'''

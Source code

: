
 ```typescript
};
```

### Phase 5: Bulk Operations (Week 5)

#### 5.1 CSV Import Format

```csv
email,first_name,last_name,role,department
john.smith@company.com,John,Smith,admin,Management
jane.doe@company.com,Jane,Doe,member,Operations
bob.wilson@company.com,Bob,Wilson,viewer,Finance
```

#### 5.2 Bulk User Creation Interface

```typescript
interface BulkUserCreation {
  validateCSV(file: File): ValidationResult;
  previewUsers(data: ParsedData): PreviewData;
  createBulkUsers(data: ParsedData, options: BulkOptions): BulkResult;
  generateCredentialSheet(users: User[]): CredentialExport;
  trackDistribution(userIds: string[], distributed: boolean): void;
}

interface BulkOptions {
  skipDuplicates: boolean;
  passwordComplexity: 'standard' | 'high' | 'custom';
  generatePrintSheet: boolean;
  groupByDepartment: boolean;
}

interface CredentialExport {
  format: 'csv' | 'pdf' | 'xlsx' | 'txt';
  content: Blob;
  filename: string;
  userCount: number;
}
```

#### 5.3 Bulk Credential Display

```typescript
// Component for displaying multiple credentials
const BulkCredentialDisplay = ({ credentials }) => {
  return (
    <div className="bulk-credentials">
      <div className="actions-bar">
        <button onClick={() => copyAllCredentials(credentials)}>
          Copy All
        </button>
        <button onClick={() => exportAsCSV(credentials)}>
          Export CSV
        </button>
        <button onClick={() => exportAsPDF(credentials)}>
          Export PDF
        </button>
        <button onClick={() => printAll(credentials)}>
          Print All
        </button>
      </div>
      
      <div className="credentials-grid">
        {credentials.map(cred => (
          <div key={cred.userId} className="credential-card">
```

'''

Task objective =
If a line in the material above holds "Operations", copy it.

Result of the task =
### Phase 5: Bulk Operations (Week 5)
jane.doe@company.com,Jane,Doe,member,Operations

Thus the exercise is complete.